▶ YOUR ASSIGNMENT: Copy out each line of the data below in which the string "then" appears.

▶ INFORMATION:
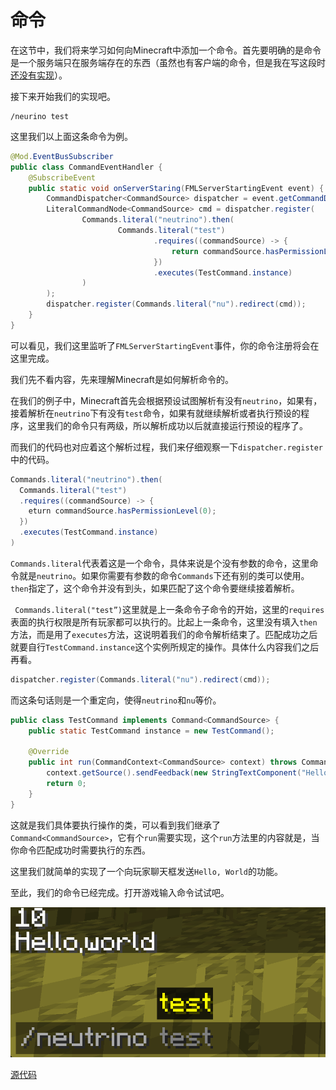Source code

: # 命令

在这节中，我们将来学习如何向Minecraft中添加一个命令。首先要明确的是命令是一个服务端只在服务端存在的东西（虽然也有客户端的命令，但是我在写这段时[还没有实现](https://github.com/MinecraftForge/MinecraftForge/pull/6670)）。

接下来开始我们的实现吧。

```
/neurino test
```

这里我们以上面这条命令为例。

```java
@Mod.EventBusSubscriber
public class CommandEventHandler {
    @SubscribeEvent
    public static void onServerStaring(FMLServerStartingEvent event) {
        CommandDispatcher<CommandSource> dispatcher = event.getCommandDispatcher();
        LiteralCommandNode<CommandSource> cmd = dispatcher.register(
                Commands.literal("neutrino").then(
                        Commands.literal("test")
                                .requires((commandSource) -> {
                                    return commandSource.hasPermissionLevel(0);
                                })
                                .executes(TestCommand.instance)
                )
        );
        dispatcher.register(Commands.literal("nu").redirect(cmd));
    }
}
```

可以看见，我们这里监听了`FMLServerStartingEvent`事件，你的命令注册将会在这里完成。

我们先不看内容，先来理解Minecraft是如何解析命令的。

在我们的例子中，Minecraft首先会根据预设试图解析有没有`neutrino`，如果有，接着解析在`neutrino`下有没有`test`命令，如果有就继续解析或者执行预设的程序，这里我们的命令只有两级，所以解析成功以后就直接运行预设的程序了。

而我们的代码也对应着这个解析过程，我们来仔细观察一下`dispatcher.register`中的代码。

```java
Commands.literal("neutrino").then(
  Commands.literal("test")
  .requires((commandSource) -> {
    eturn commandSource.hasPermissionLevel(0);
  })
  .executes(TestCommand.instance)
)
```



`Commands.literal`代表着这是一个命令，具体来说是个没有参数的命令，这里命令就是`neutrino`。如果你需要有参数的命令`Commands`下还有别的类可以使用。`then`指定了，这个命令并没有到头，如果匹配了这个命令要继续接着解析。

` Commands.literal("test”)`这里就是上一条命令子命令的开始，这里的`requires`表面的执行权限是所有玩家都可以执行的。比起上一条命令，这里没有填入`then`方法，而是用了`executes`方法，这说明着我们的命令解析结束了。匹配成功之后就要自行`TestCommand.instance`这个实例所规定的操作。具体什么内容我们之后再看。

```java
dispatcher.register(Commands.literal("nu").redirect(cmd));
```

而这条句话则是一个重定向，使得`neutrino`和`nu`等价。

```java
public class TestCommand implements Command<CommandSource> {
    public static TestCommand instance = new TestCommand();

    @Override
    public int run(CommandContext<CommandSource> context) throws CommandSyntaxException {
        context.getSource().sendFeedback(new StringTextComponent("Hello,world"), false);
        return 0;
    }
}
```

这就是我们具体要执行操作的类，可以看到我们继承了`Command<CommandSource>`，它有个`run`需要实现，这个`run`方法里的内容就是，当你命令匹配成功时需要执行的东西。

这里我们就简单的实现了一个向玩家聊天框发送`Hello, World`的功能。

至此，我们的命令已经完成。打开游戏输入命令试试吧。

![image-20200515151824363](command.assets/image-20200515151824363.png)

[源代码](https://github.com/FledgeXu/NeutrinoSourceCode/tree/master/src/main/java/com/tutorial/neutrino/command)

▶ THE ANSWER:
                Commands.literal("neutrino").then(
Commands.literal("neutrino").then(
`Commands.literal`代表着这是一个命令，具体来说是个没有参数的命令，这里命令就是`neutrino`。如果你需要有参数的命令`Commands`下还有别的类可以使用。`then`指定了，这个命令并没有到头，如果匹配了这个命令要继续接着解析。
` Commands.literal("test”)`这里就是上一条命令子命令的开始，这里的`requires`表面的执行权限是所有玩家都可以执行的。比起上一条命令，这里没有填入`then`方法，而是用了`executes`方法，这说明着我们的命令解析结束了。匹配成功之后就要自行`TestCommand.instance`这个实例所规定的操作。具体什么内容我们之后再看。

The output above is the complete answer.